EXCERPTED DATA →
/---
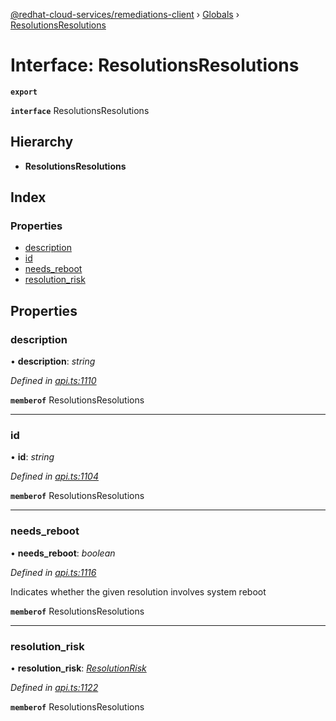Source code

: [@redhat-cloud-services/remediations-client](../README.md) › [Globals](../globals.md) › [ResolutionsResolutions](resolutionsresolutions.md)

# Interface: ResolutionsResolutions

**`export`** 

**`interface`** ResolutionsResolutions

## Hierarchy

* **ResolutionsResolutions**

## Index

### Properties

* [description](resolutionsresolutions.md#description)
* [id](resolutionsresolutions.md#id)
* [needs_reboot](resolutionsresolutions.md#needs_reboot)
* [resolution_risk](resolutionsresolutions.md#resolution_risk)

## Properties

###  description

• **description**: *string*

*Defined in [api.ts:1110](https://github.com/RedHatInsights/javascript-clients/blob/master/packages/remediations/api.ts#L1110)*

**`memberof`** ResolutionsResolutions

___

###  id

• **id**: *string*

*Defined in [api.ts:1104](https://github.com/RedHatInsights/javascript-clients/blob/master/packages/remediations/api.ts#L1104)*

**`memberof`** ResolutionsResolutions

___

###  needs_reboot

• **needs_reboot**: *boolean*

*Defined in [api.ts:1116](https://github.com/RedHatInsights/javascript-clients/blob/master/packages/remediations/api.ts#L1116)*

Indicates whether the given resolution involves system reboot

**`memberof`** ResolutionsResolutions

___

###  resolution_risk

• **resolution_risk**: *[ResolutionRisk](../enums/resolutionrisk.md)*

*Defined in [api.ts:1122](https://github.com/RedHatInsights/javascript-clients/blob/master/packages/remediations/api.ts#L1122)*

**`memberof`** ResolutionsResolutions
\---
WORK REQUEST →
All of the material above goes into the copy exactly as is; the pictures do not.

TASK RESPONSE →
Source code

: [@redhat-cloud-services/remediations-client](../README.md) › [Globals](../globals.md) › [ResolutionsResolutions](resolutionsresolutions.md)

# Interface: ResolutionsResolutions

**`export`** 

**`interface`** ResolutionsResolutions

## Hierarchy

* **ResolutionsResolutions**

## Index

### Properties

* [description](resolutionsresolutions.md#description)
* [id](resolutionsresolutions.md#id)
* [needs_reboot](resolutionsresolutions.md#needs_reboot)
* [resolution_risk](resolutionsresolutions.md#resolution_risk)

## Properties

###  description

• **description**: *string*

*Defined in [api.ts:1110](https://github.com/RedHatInsights/javascript-clients/blob/master/packages/remediations/api.ts#L1110)*

**`memberof`** ResolutionsResolutions

___

###  id

• **id**: *string*

*Defined in [api.ts:1104](https://github.com/RedHatInsights/javascript-clients/blob/master/packages/remediations/api.ts#L1104)*

**`memberof`** ResolutionsResolutions

___

###  needs_reboot

• **needs_reboot**: *boolean*

*Defined in [api.ts:1116](https://github.com/RedHatInsights/javascript-clients/blob/master/packages/remediations/api.ts#L1116)*

Indicates whether the given resolution involves system reboot

**`memberof`** ResolutionsResolutions

___

###  resolution_risk

• **resolution_risk**: *[ResolutionRisk](../enums/resolutionrisk.md)*

*Defined in [api.ts:1122](https://github.com/RedHatInsights/javascript-clients/blob/master/packages/remediations/api.ts#L1122)*

**`memberof`** ResolutionsResolutions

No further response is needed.